WHAT THE TASK REQUIRES: Your reply should consist solely of the lines from the start of the material below through the line containing "Haas and Goldstein", reproduced exactly.

SUPPLIED MATERIAL:
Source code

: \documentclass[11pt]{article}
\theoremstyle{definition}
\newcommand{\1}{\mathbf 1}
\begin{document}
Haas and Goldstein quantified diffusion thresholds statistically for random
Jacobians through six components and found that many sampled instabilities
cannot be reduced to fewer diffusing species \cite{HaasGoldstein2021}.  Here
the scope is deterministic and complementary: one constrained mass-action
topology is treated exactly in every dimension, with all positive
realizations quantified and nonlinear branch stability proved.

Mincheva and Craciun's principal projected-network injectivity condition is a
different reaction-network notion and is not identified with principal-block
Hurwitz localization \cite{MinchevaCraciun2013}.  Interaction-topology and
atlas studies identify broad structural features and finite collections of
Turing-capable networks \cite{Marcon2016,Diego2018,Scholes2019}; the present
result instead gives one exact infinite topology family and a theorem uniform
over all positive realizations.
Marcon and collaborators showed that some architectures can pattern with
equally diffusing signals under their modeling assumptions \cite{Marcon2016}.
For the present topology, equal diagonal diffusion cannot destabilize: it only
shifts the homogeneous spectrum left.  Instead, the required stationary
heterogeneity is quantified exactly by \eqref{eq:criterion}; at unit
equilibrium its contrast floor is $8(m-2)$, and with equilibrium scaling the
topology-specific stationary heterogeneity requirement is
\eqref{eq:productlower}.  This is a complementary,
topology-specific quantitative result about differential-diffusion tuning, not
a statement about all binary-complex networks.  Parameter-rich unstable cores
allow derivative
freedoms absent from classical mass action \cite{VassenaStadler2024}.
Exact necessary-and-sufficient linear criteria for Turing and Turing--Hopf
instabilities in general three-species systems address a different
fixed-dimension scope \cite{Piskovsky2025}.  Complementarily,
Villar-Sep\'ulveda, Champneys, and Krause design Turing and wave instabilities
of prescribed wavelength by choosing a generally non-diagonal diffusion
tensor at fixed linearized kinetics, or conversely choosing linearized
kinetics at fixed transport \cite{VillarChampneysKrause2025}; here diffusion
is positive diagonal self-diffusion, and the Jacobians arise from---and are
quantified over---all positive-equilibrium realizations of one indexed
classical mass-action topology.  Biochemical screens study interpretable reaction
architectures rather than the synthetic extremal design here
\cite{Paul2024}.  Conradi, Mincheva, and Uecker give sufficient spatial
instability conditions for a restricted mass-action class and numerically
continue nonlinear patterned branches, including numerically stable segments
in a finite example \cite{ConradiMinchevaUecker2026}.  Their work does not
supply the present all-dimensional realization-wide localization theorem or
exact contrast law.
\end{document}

TASK OUTPUT:
Source code

: \documentclass[11pt]{article}
\theoremstyle{definition}
\newcommand{\1}{\mathbf 1}
\begin{document}
Haas and Goldstein quantified diffusion thresholds statistically for random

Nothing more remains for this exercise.